Świat Gier Komputerowych
- Categories: Video gaming magazine
- Circulation: 50,000
- First issue: 14 December 1992; 33 years ago
- Final issue: July 2003
- Country: Poland
- ISSN: 1230-8773

= Świat Gier Komputerowych =

Polish video game magazine

Świat Gier Komputerowych (English: Computer Games World) was a Polish video gaming magazine published from 1992 to 2003.

== History ==
Its first issue was released on 14 December 1992 as an addition to the Amiga magazine Amigowiec (deemed the 8-page 0th issue). The permanent editorial team consisted of about 15 people. The first editor-in-chief was Mirosław Domosud, later replaced by Piotr Pieńkowski, who held this position until the paper was discontinued.

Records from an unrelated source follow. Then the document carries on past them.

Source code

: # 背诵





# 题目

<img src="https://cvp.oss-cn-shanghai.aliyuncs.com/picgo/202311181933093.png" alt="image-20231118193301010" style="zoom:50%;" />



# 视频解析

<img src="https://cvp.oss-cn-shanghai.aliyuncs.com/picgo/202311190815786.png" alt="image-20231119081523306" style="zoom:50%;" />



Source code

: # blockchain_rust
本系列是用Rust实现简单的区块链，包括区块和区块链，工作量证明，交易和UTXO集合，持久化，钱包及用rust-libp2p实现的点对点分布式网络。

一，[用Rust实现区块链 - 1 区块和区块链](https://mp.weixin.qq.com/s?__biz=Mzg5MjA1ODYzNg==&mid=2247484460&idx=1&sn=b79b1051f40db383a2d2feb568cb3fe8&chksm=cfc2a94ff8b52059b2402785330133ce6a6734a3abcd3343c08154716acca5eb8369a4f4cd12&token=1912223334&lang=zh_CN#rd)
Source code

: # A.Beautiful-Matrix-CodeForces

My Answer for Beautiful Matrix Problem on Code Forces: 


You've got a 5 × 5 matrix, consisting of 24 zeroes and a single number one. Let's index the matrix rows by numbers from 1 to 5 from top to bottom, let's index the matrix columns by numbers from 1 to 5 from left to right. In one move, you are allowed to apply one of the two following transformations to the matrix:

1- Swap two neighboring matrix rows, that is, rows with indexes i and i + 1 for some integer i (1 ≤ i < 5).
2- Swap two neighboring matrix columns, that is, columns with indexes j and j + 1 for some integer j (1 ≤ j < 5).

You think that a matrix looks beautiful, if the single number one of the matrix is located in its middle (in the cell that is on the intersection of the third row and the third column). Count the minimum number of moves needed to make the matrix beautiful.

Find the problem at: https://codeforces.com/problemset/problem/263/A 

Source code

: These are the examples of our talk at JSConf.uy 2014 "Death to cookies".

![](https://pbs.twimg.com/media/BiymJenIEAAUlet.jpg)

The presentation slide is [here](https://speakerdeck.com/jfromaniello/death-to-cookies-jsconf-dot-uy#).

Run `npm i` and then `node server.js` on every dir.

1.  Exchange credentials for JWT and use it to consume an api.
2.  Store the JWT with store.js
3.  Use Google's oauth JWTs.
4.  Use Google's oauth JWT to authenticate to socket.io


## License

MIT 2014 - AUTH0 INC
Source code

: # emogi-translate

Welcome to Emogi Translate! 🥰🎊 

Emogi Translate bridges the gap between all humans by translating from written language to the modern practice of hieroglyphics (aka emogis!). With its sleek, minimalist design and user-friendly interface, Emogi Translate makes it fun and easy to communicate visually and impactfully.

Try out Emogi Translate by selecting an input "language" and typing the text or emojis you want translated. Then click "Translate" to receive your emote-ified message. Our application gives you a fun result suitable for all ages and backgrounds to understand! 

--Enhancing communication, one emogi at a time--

After the first dozen or so issues it developed a distinct identity in the Polish marked, and was intended mainly for older players, written in a more formal style than competitors such as Top Secret and CD-Action. In February 1997, the 50th issue was issued, while April 2001 saw the hundredth issue be published. The magazine celebrated its tenth anniversary in February 2003, being the first such magazine on the Polish market to reach this milestone. The last issue appeared in July 2003 as a double. The decision was due to the unsatisfactory sales of the magazine, around 50,000 copies per month. After its dissolution, an attempt was made to revive the paper as Nowy Świat Gier Komputerowych, however this only lasted for two months due to a trademark challenge.